**Entries shown**
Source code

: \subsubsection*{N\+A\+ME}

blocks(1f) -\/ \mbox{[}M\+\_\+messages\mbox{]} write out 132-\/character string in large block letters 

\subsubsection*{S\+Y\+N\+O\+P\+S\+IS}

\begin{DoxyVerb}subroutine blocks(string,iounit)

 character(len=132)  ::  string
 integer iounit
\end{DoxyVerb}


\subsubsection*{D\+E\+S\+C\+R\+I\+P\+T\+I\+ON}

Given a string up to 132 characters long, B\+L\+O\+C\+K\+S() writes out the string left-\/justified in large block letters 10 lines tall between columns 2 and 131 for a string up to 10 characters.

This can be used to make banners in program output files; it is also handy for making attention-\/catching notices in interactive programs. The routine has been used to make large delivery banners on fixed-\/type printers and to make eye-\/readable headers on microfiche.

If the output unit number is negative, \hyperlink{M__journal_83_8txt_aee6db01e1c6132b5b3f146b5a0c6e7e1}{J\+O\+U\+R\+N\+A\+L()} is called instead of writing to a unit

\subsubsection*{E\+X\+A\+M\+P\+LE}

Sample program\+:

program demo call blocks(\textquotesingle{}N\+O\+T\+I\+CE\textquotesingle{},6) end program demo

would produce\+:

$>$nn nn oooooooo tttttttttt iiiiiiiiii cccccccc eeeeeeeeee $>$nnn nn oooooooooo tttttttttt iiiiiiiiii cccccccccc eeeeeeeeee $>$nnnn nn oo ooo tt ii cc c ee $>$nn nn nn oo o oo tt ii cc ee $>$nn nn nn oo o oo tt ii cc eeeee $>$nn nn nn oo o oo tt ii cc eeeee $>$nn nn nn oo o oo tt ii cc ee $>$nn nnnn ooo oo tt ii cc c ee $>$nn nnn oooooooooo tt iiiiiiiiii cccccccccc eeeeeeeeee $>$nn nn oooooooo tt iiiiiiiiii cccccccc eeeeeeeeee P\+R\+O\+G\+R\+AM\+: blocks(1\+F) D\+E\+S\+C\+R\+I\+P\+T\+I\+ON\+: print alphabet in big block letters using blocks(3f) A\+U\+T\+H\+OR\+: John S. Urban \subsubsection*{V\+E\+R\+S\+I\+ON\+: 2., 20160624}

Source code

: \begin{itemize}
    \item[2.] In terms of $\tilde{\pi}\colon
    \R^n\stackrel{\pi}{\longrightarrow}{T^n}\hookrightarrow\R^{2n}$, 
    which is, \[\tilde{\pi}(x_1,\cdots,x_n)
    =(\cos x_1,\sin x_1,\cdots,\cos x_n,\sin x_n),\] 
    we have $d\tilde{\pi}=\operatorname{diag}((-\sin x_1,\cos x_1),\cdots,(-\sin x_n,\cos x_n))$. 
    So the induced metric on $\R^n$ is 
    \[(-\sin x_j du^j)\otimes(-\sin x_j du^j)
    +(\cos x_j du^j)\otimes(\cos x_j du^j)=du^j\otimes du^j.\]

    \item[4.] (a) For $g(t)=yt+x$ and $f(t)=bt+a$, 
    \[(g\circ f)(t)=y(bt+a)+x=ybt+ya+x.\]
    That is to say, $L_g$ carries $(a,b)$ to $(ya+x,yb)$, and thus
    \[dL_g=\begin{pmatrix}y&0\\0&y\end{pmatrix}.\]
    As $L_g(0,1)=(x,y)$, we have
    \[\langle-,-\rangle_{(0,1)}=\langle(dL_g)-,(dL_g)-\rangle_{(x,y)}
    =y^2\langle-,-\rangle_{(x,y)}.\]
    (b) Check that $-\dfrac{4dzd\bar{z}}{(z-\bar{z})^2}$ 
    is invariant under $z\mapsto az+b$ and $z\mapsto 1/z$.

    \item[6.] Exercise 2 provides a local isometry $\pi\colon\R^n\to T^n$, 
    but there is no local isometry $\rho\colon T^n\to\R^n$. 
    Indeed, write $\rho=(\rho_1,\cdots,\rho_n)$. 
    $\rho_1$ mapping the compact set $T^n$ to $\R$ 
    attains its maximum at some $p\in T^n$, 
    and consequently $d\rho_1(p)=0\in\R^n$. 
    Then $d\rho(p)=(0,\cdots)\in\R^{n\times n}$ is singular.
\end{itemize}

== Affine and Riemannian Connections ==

**Goal of the exercise**
The entries must all be transcribed exactly.

**Result**
Source code

: \subsubsection*{N\+A\+ME}

blocks(1f) -\/ \mbox{[}M\+\_\+messages\mbox{]} write out 132-\/character string in large block letters 

\subsubsection*{S\+Y\+N\+O\+P\+S\+IS}

\begin{DoxyVerb}subroutine blocks(string,iounit)

 character(len=132)  ::  string
 integer iounit
\end{DoxyVerb}


\subsubsection*{D\+E\+S\+C\+R\+I\+P\+T\+I\+ON}

Given a string up to 132 characters long, B\+L\+O\+C\+K\+S() writes out the string left-\/justified in large block letters 10 lines tall between columns 2 and 131 for a string up to 10 characters.

This can be used to make banners in program output files; it is also handy for making attention-\/catching notices in interactive programs. The routine has been used to make large delivery banners on fixed-\/type printers and to make eye-\/readable headers on microfiche.

If the output unit number is negative, \hyperlink{M__journal_83_8txt_aee6db01e1c6132b5b3f146b5a0c6e7e1}{J\+O\+U\+R\+N\+A\+L()} is called instead of writing to a unit

\subsubsection*{E\+X\+A\+M\+P\+LE}

Sample program\+:

program demo call blocks(\textquotesingle{}N\+O\+T\+I\+CE\textquotesingle{},6) end program demo

would produce\+:

$>$nn nn oooooooo tttttttttt iiiiiiiiii cccccccc eeeeeeeeee $>$nnn nn oooooooooo tttttttttt iiiiiiiiii cccccccccc eeeeeeeeee $>$nnnn nn oo ooo tt ii cc c ee $>$nn nn nn oo o oo tt ii cc ee $>$nn nn nn oo o oo tt ii cc eeeee $>$nn nn nn oo o oo tt ii cc eeeee $>$nn nn nn oo o oo tt ii cc ee $>$nn nnnn ooo oo tt ii cc c ee $>$nn nnn oooooooooo tt iiiiiiiiii cccccccccc eeeeeeeeee $>$nn nn oooooooo tt iiiiiiiiii cccccccc eeeeeeeeee P\+R\+O\+G\+R\+AM\+: blocks(1\+F) D\+E\+S\+C\+R\+I\+P\+T\+I\+ON\+: print alphabet in big block letters using blocks(3f) A\+U\+T\+H\+OR\+: John S. Urban \subsubsection*{V\+E\+R\+S\+I\+ON\+: 2., 20160624}

Source code

: \begin{itemize}
    \item[2.] In terms of $\tilde{\pi}\colon
    \R^n\stackrel{\pi}{\longrightarrow}{T^n}\hookrightarrow\R^{2n}$, 
    which is, \[\tilde{\pi}(x_1,\cdots,x_n)
    =(\cos x_1,\sin x_1,\cdots,\cos x_n,\sin x_n),\] 
    we have $d\tilde{\pi}=\operatorname{diag}((-\sin x_1,\cos x_1),\cdots,(-\sin x_n,\cos x_n))$. 
    So the induced metric on $\R^n$ is 
    \[(-\sin x_j du^j)\otimes(-\sin x_j du^j)
    +(\cos x_j du^j)\otimes(\cos x_j du^j)=du^j\otimes du^j.\]

    \item[4.] (a) For $g(t)=yt+x$ and $f(t)=bt+a$, 
    \[(g\circ f)(t)=y(bt+a)+x=ybt+ya+x.\]
    That is to say, $L_g$ carries $(a,b)$ to $(ya+x,yb)$, and thus
    \[dL_g=\begin{pmatrix}y&0\\0&y\end{pmatrix}.\]
    As $L_g(0,1)=(x,y)$, we have
    \[\langle-,-\rangle_{(0,1)}=\langle(dL_g)-,(dL_g)-\rangle_{(x,y)}
    =y^2\langle-,-\rangle_{(x,y)}.\]
    (b) Check that $-\dfrac{4dzd\bar{z}}{(z-\bar{z})^2}$ 
    is invariant under $z\mapsto az+b$ and $z\mapsto 1/z$.

    \item[6.] Exercise 2 provides a local isometry $\pi\colon\R^n\to T^n$, 
    but there is no local isometry $\rho\colon T^n\to\R^n$. 
    Indeed, write $\rho=(\rho_1,\cdots,\rho_n)$. 
    $\rho_1$ mapping the compact set $T^n$ to $\R$ 
    attains its maximum at some $p\in T^n$, 
    and consequently $d\rho_1(p)=0\in\R^n$. 
    Then $d\rho(p)=(0,\cdots)\in\R^{n\times n}$ is singular.
\end{itemize}

== Affine and Riemannian Connections ==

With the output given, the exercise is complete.